Durante a primeira quinzena de junho , São Paulo recebeu a 6° Mostra Ecofalante de Cinema Ambiental. O evento acontece anualmente e é organizado pela Ecofalante, organização sem fins lucrativos que visa a educação para o desenvolvimento sustentável. A Mostra contribui para a divulgação de importantes e premiadas obras cinematográficas ao público brasileiro.

Segundo o diretor do festival, Chico Guariba, um dos objetivos do cinema ambiental, é tentar democratizar os trabalhos realizados dentro desta temática e levar mais informações ao público. “A Mostra foi criada em 2012 com o intuito de criar uma plataforma para, através do audiovisual, debater os problemas contemporâneos”, diz.

Dentre o leque de filmes apresentados, o longa A Metamorfose foi um daqueles de levar o espectador para o tempo distante, para o mundo das memórias do povo Wayana e para a ponte onde os desejos e as perspectivas da juventude se encontram.

“Falo sobre o mundo das transformações onde as formas são nebulosas.”

O documentário com universo ficcional, fantasioso, aborda a agitação social e cultural do povo Wayana, tendo como guias da jornada o jovem Derreck, a avó Malilu, Stéphane e a moça Sylvana, que nos ajuda a perceber como a metamorfose os encontra.

O desejo de juntar-se com alguém de outro povo, o contato com as tecnologias, o sonho com a Estação Espacial Europeia e os pensamentos com os guerreiros mitológicos, todos conduzidos sempre pela luz verde, representam o escape da realidade para o mundo das ideias. O documentário expressa essa vontade de sair das comunidades de origem e de se conectar com realidades diferentes das quais  estes grupos estão inseridos.

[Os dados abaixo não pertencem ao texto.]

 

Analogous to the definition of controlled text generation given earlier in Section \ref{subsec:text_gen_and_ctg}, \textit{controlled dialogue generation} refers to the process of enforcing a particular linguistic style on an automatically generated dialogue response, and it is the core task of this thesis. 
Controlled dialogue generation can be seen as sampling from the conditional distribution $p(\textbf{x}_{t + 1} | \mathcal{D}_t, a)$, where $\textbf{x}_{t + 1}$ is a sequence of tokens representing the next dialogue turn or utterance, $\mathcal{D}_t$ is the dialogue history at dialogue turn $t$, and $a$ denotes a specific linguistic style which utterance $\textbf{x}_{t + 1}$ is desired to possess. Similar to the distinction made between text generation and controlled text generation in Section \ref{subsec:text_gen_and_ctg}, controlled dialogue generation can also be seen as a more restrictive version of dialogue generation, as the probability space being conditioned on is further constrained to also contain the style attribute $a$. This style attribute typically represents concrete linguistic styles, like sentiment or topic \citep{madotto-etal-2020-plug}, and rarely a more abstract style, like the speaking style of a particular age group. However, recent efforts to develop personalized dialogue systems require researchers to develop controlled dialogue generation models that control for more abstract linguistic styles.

Isso pode ser observado em determinados momentos, como na abordagem de uma adolescente que gostaria de estudar e seguir carreira como atriz na cidade grande, ou de um jovem que questiona a importância do dinheiro – “ Quando temos dinheiro no bolso, não temos nada, pois tudo é muito caro!”, diz o morador da aldeia.

Tendo em vista as diversas obras audiovisuais que estão sendo produzidas, este festival com certeza apresenta inovação, já que normalmente não se dá atenção a esse tipo de tema. Sabrina, que assistiu ao filme, confirma: ‘’É muito difícil encontrar cinema ambiental e ainda mais como este.’’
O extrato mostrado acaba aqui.